The Secret Game by Jake Perry (occasionally of this parish) is not the first book to be published on the history of Scottish Cricket. But when David Drummond Bone published his Fifty Years’ Reminiscences of Scottish Cricket back in 1898, little can he have imagined that it would take not just another fifty, nor even one hundred, but more than 120 years for a second volume to join it on what must be one of the shorter bookshelves in cricket’s library.

This is partly because, as the title – The Secret Game – hints, cricket has largely remained outside of the mainstream media discourse in a country where football has long been the alpha and the omega. (It is no coincidence that for all of England’s supposed obsession with football, it was Scotland’s Hampden Park which was for a while the largest football stadium in the world, and for many more years by far the largest ground in Britain, with a capacity between the wars of 150,000 – considerably more than any modern stadium anywhere.)

Although it is a book about history, The Secret Game is not a “history book” as such. Though it is presented in chronological order it is more like a medieval bestiary, with each of its 14 chapters focusing on an individual (or in some cases, a family) who had a particular impact on the development of the sport in their time and place.

It begins with the Lillywhites (yes, those Lillywhites, whose name still remains synonymous with sporting goods) playing a game which was (as Arthur Dent might have put it) almost, but not entirely, unlike cricket at Kelso on the Scottish borders in the 1850s; and ends with brother-and-sister internationals Gordon and Annette Drummond in the 21st Century.

Along the way it takes in Bodyline “Bad Guy” Douglas Jardine (English Captain, Scottish Heart) and his great rival, “The Don” Bradman (From The Ashes), and Scotland’s greatest ever woman player, Kari Carswell (Pushing The Boundaries).

Some may say that Carswell is “Scotland’s Rachael Heyhoe Flint”. But to those who really know, it is more that RHF was merely as close as anyone south of the border has ever come to being “England’s Kari Carswell”. Player, captain, coach, manager and administrator – Carswell was at some stage each of those… and occasionally almost all of them at once!
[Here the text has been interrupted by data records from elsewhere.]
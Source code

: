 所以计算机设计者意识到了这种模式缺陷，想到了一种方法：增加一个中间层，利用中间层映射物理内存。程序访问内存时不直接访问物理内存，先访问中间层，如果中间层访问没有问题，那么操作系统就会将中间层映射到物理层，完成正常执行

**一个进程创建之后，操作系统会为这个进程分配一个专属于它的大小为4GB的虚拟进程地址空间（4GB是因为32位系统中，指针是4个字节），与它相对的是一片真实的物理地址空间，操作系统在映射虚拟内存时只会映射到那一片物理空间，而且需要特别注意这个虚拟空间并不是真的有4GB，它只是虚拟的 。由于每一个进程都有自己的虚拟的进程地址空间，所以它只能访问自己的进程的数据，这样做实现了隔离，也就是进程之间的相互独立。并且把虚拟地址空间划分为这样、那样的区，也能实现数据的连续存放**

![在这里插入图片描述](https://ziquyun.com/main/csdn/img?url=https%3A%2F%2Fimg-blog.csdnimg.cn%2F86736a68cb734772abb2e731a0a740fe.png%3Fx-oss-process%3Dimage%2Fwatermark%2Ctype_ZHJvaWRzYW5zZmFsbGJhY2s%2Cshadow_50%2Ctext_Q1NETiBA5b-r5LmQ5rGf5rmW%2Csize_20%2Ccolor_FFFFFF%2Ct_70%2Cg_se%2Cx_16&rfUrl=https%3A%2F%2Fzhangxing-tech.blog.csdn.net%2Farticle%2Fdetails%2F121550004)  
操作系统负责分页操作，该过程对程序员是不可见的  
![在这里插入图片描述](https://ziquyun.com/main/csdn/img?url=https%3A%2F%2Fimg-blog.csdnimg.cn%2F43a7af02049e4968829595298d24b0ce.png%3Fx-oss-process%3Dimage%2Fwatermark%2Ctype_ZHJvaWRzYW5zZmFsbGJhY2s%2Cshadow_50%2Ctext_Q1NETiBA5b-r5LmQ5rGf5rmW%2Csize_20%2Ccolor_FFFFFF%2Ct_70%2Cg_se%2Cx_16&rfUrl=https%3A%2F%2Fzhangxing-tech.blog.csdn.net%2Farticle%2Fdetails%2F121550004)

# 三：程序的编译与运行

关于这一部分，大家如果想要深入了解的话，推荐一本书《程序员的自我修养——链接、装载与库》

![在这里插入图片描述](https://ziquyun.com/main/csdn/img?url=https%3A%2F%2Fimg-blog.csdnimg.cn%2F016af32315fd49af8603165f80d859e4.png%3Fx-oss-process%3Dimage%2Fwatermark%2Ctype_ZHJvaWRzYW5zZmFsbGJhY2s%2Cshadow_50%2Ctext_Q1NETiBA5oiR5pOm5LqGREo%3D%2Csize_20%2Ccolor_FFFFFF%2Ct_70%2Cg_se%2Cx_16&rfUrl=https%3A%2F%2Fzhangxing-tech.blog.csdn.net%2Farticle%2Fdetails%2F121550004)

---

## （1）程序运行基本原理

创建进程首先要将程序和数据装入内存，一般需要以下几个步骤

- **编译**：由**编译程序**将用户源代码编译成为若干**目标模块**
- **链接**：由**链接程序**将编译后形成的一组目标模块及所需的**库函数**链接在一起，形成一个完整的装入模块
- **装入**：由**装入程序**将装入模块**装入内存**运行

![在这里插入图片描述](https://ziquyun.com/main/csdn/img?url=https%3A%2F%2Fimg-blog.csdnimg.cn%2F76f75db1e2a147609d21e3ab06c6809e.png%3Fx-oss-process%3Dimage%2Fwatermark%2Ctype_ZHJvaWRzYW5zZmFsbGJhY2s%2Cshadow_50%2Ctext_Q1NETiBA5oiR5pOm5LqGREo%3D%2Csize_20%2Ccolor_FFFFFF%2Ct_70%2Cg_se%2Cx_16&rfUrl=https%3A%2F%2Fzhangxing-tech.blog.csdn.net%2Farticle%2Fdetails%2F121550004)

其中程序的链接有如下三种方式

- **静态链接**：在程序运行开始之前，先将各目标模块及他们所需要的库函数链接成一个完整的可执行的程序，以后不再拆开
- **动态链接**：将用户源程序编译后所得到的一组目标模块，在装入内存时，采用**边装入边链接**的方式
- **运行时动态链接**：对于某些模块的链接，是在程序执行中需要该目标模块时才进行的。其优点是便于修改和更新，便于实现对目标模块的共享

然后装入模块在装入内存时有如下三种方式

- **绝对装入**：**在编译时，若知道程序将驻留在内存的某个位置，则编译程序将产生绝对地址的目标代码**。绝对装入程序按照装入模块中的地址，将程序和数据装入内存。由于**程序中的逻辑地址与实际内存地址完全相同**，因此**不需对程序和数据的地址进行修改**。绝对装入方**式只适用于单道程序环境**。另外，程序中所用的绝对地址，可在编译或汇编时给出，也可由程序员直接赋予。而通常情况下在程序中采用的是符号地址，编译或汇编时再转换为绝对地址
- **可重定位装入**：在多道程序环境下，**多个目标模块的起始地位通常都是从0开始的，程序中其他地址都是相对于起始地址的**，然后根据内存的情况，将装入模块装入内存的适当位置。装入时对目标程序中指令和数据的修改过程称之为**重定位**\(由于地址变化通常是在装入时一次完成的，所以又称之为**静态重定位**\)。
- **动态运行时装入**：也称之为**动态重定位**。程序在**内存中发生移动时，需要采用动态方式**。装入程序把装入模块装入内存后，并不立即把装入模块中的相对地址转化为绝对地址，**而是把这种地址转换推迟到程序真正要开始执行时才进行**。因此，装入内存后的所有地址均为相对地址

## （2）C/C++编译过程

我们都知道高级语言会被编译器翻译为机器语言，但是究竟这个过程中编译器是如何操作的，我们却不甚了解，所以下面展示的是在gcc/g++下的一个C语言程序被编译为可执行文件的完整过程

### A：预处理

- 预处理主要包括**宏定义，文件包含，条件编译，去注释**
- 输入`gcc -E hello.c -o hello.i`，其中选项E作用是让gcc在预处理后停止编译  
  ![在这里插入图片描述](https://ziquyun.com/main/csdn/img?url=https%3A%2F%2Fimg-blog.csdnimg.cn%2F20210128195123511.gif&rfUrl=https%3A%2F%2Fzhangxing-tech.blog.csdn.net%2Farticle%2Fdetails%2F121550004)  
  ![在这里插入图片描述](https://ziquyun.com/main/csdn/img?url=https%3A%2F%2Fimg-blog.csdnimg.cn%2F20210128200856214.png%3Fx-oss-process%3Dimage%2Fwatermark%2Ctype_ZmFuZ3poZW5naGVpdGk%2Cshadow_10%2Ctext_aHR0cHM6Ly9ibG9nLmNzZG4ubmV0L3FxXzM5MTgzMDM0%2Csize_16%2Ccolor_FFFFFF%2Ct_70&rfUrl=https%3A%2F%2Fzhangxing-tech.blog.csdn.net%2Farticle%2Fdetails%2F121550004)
It is to Carswell’s chapter that those of us who love the women’s game may well turn first, and The Secret Game is definitely a book you can dip in and out of. But if you should do so, you should not omit to return later and cover the rest of the ground Perry rolls out – a voyage in vignettes, from the lochs to the lowlands, taking in the landscape of a game which is not quite so “secret” any more.